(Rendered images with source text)
—————

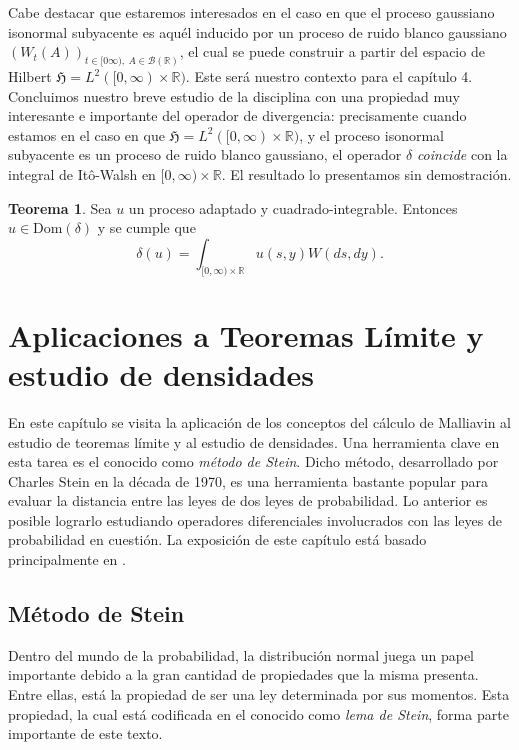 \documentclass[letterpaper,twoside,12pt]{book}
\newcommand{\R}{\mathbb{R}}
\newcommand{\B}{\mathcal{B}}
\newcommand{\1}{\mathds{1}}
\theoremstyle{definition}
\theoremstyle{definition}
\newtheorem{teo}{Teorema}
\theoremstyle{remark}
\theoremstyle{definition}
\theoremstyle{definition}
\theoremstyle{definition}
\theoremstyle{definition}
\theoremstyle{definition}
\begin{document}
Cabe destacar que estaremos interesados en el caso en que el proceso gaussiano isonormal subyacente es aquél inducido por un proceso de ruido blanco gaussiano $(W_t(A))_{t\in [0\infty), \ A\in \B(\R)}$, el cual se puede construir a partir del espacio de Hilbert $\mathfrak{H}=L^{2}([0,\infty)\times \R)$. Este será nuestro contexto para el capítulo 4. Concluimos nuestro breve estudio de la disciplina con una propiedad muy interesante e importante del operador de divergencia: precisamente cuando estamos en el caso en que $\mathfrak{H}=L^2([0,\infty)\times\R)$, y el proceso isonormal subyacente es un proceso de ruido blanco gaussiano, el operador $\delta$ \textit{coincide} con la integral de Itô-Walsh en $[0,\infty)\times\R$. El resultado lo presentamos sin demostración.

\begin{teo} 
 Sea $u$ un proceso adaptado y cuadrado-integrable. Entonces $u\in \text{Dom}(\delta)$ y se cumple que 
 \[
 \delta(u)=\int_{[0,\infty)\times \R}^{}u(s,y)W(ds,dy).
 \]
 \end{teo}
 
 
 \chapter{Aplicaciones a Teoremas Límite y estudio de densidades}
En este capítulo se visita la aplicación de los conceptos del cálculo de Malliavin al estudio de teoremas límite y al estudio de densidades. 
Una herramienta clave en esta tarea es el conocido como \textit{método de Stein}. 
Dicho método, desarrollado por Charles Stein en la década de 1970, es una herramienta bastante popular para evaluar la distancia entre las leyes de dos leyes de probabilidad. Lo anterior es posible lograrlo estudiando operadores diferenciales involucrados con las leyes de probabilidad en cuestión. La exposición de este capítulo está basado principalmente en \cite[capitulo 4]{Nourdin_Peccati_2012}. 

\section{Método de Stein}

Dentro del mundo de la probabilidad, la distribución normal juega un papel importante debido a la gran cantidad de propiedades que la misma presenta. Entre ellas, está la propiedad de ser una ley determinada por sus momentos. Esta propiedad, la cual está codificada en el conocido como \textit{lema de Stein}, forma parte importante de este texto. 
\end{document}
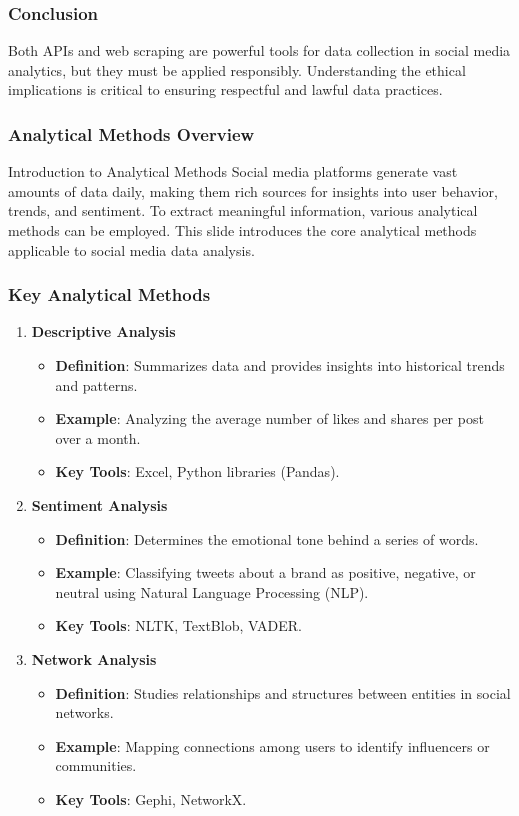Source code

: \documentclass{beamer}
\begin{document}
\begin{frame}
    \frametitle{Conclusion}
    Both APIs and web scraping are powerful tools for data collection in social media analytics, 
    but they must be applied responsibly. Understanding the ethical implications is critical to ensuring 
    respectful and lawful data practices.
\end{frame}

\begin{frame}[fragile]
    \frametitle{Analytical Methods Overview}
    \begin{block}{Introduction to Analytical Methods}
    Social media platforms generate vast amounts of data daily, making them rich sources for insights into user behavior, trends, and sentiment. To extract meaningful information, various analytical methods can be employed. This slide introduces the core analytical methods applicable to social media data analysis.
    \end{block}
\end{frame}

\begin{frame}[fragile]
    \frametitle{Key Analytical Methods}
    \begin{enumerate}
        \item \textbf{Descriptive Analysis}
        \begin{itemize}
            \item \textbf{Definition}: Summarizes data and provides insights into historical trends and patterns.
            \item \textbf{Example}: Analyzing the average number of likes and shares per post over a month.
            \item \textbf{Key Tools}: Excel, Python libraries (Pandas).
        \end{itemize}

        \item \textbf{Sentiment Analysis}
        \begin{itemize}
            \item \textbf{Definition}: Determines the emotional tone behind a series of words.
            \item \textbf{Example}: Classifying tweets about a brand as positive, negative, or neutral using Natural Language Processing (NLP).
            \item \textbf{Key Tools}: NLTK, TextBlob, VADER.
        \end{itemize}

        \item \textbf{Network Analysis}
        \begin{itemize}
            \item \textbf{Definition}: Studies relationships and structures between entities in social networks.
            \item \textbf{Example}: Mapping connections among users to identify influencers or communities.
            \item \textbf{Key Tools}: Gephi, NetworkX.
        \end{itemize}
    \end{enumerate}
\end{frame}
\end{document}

—————

YOUR TASK:
Tally the lines of the data that contain the string "media", and report nothing but the tally.

EXERCISE SOLUTION:
2